Fulgrim had been on Dazz's side of the board, and when I got told what had happened I had a real moment where I thought, "So what the hell do I do now?"  After a few seconds of desperate thought, it occured to me that this made the game all the more interesting; the Inquisitors would have to reach the cargo bay and then hold out against the chaos hordes until rescue could arrive. The stakes had suddenly been raised considerably.

That's something special about Inquisitor - that given the space to be creative, the game becomes a partnership - an imaginative conspiracy - between the GM and the players. A shared creative space where anything can happen and the results are highly unpredictable!

After two hours of struggling, the players were able to evacuate from the Sealed Fate. The main success of the mega-battle had been in drawing to a close many of the events that happened in the INQvitational (though many questions do remain!) and setting up some more. There were a number of dramatic events, and every player had been able to take something away from the game.

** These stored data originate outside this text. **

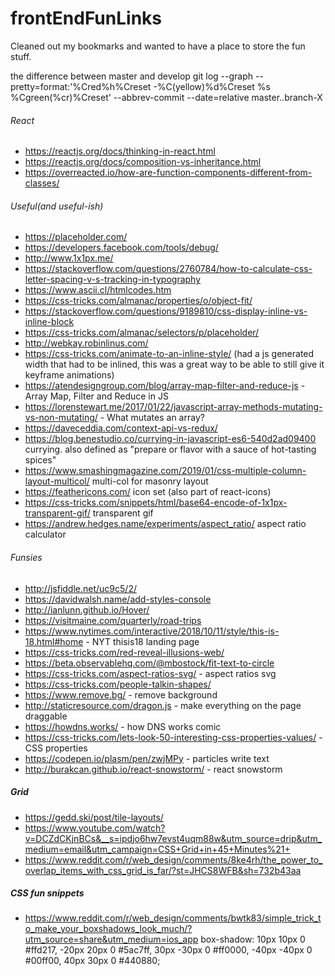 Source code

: # frontEndFunLinks
Cleaned out my bookmarks and wanted to have a place to store the fun stuff.

the difference between master and develop
git log --graph --pretty=format:'%Cred%h%Creset -%C(yellow)%d%Creset %s %Cgreen(%cr)%Creset' --abbrev-commit --date=relative master..branch-X

###### React
- https://reactjs.org/docs/thinking-in-react.html
- https://reactjs.org/docs/composition-vs-inheritance.html
- https://overreacted.io/how-are-function-components-different-from-classes/

###### Useful(and useful-ish)
- https://placeholder.com/
- https://developers.facebook.com/tools/debug/
- http://www.1x1px.me/
- https://stackoverflow.com/questions/2760784/how-to-calculate-css-letter-spacing-v-s-tracking-in-typography
- https://www.ascii.cl/htmlcodes.htm
- https://css-tricks.com/almanac/properties/o/object-fit/
- https://stackoverflow.com/questions/9189810/css-display-inline-vs-inline-block
- https://css-tricks.com/almanac/selectors/p/placeholder/
- http://webkay.robinlinus.com/
- https://css-tricks.com/animate-to-an-inline-style/ (had a js generated width that had to be inlined, this was a great way to be able to still give it keyframe animations)
- https://atendesigngroup.com/blog/array-map-filter-and-reduce-js - Array Map, Filter and Reduce in JS
- https://lorenstewart.me/2017/01/22/javascript-array-methods-mutating-vs-non-mutating/ - What mutates an array?
- https://daveceddia.com/context-api-vs-redux/
- https://blog.benestudio.co/currying-in-javascript-es6-540d2ad09400 currying. also defined as "prepare or flavor with a sauce of hot-tasting spices"
- https://www.smashingmagazine.com/2019/01/css-multiple-column-layout-multicol/ multi-col for masonry layout
- https://feathericons.com/ icon set (also part of react-icons)
- https://css-tricks.com/snippets/html/base64-encode-of-1x1px-transparent-gif/ transparent gif
- https://andrew.hedges.name/experiments/aspect_ratio/ aspect ratio calculator

###### Funsies
- http://jsfiddle.net/uc9c5/2/
- https://davidwalsh.name/add-styles-console
- http://ianlunn.github.io/Hover/
- https://visitmaine.com/quarterly/road-trips
- https://www.nytimes.com/interactive/2018/10/11/style/this-is-18.html#home - NYT thisis18 landing page
- https://css-tricks.com/red-reveal-illusions-web/
- https://beta.observablehq.com/@mbostock/fit-text-to-circle
- https://css-tricks.com/aspect-ratios-svg/ - aspect ratios svg
- https://css-tricks.com/people-talkin-shapes/
- https://www.remove.bg/ - remove background
- http://staticresource.com/dragon.js - make everything on the page draggable
- https://howdns.works/ - how DNS works comic
- https://css-tricks.com/lets-look-50-interesting-css-properties-values/ - CSS properties
- https://codepen.io/plasm/pen/zwjMPy - particles write text
- http://burakcan.github.io/react-snowstorm/ - react snowstorm

##### Grid
- https://gedd.ski/post/tile-layouts/
- https://www.youtube.com/watch?v=DCZdCKjnBCs&__s=ipdjo6hw7evst4uqm88w&utm_source=drip&utm_medium=email&utm_campaign=CSS+Grid+in+45+Minutes%21+
- https://www.reddit.com/r/web_design/comments/8ke4rh/the_power_to_overlap_items_with_css_grid_is_far/?st=JHCS8WFB&sh=732b43aa

##### CSS fun snippets
- https://www.reddit.com/r/web_design/comments/bwtk83/simple_trick_to_make_your_boxshadows_look_much/?utm_source=share&utm_medium=ios_app box-shadow: 10px 10px 0 #ffd217, -20px 20px 0 #5ac7ff, 30px -30px 0 #ff0000, -40px -40px 0 #00ff00, 40px 30px 0 #440880;
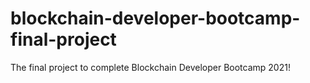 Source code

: # blockchain-developer-bootcamp-final-project
The final project to complete Blockchain Developer Bootcamp 2021!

There are still a number of games from the day that I have to tell you all about, and I'll get to those as work - and SWMBO - permit. But I would encourage people to try to push the boundaries of their gaming experience. The REQUIEM mega-battle was a grand (and fool-hardy) experiment, but it was only through the willingness of the players to participate that we created an exciting event that leaves us with fantastic memories - and that's the true spirit of gaming, isn't it?